Палатку поставили быстро. Отгудел примус. Концентрат горохового супа с ленинградской тушенкой из жил и кожи пришелся бы по вкусу любому гурману. Щирый вместо горного пайка подсунул консервы, которые в обычной обстановке нормальный человек отказался бы есть, будь он хоть трижды военный.
Латын сказал, что ему не нравится подкрадывающийся туман. Он достал из своей бездонной сумки кожаный мешочек, похожий на колбаску. Отрядный священник осторожно отсыпал из него вокруг палатки светло-синий порошок, почти незаметный на снегу. Поземка набирала силу. Ветер швырял снежные заряды в лицо. Вопреки всему порошок не сдуло, а только присыпало. Латын пояснил:
– Береженого, сам знаешь, кто бережет. Может, просто туман, а может, и наведенный морок. Нацистов ведут черные ламы. Могли понаставить ловушек. Охранный круг любую нечисть отпугнет.
Он покопался в сумке и достал посеребренный капкан. Латын разомкнул стальные челюсти и осторожно установил его в снегу.

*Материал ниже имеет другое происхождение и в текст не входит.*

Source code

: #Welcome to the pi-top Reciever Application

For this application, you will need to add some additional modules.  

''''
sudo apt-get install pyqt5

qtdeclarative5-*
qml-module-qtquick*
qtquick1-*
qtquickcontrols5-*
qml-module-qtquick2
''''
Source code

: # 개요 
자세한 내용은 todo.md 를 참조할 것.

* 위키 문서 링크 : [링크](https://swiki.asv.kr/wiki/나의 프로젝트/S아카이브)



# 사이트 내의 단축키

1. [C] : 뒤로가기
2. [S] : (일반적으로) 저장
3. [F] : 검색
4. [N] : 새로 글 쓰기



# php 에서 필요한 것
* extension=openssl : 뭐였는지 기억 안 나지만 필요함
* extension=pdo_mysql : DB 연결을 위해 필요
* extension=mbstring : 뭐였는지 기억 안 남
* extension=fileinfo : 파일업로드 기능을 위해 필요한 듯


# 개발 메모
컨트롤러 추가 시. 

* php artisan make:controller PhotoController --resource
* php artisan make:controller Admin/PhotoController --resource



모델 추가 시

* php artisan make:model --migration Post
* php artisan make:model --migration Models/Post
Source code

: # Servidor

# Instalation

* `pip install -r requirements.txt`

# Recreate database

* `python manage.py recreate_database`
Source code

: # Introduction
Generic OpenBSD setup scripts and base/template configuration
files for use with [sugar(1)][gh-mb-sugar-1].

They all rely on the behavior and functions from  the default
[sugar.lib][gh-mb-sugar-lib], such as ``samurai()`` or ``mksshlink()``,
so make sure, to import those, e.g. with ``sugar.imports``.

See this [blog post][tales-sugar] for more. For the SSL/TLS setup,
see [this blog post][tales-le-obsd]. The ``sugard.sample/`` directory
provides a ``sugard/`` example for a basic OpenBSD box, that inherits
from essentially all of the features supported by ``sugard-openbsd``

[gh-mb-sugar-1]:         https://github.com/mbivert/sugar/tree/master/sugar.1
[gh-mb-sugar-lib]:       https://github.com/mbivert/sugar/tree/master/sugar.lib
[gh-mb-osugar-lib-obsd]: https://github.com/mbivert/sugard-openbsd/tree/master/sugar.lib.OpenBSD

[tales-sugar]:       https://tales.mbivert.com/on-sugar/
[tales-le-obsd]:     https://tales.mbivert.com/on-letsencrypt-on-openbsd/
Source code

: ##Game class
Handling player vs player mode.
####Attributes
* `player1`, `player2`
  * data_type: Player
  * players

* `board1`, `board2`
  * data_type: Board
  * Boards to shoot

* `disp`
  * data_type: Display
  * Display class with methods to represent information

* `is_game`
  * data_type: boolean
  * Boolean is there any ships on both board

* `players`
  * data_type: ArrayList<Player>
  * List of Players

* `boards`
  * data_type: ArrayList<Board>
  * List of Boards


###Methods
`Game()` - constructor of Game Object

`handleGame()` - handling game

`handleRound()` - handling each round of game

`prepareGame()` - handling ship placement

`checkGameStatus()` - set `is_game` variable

– Волчий капкан? – поинтересовался Кузнецов.
– На медведя.
Задов лежал в палатке, неудобно уткнувшись в свернутый спальный мешок, не сняв каску. Лева не откликался даже на бодрое предложение добавки. Многочасовой переход лишил его интереса к еде. Разведчики слишком резво набрали высоту, желая максимально сократить время на подход к Желтой часовне.
Кузнецов назначил Задова первым в караул охранять палатку, показав, где замаскирован капкан. Себе он оставил «собачью», самую тяжелую, смену. Отдых после тяжелого дня расслабляет, и после гораздо труднее собраться. Задов перевесил автомат на грудь и на четвереньках выбрался из палатки. Сил ругаться у него уже не было.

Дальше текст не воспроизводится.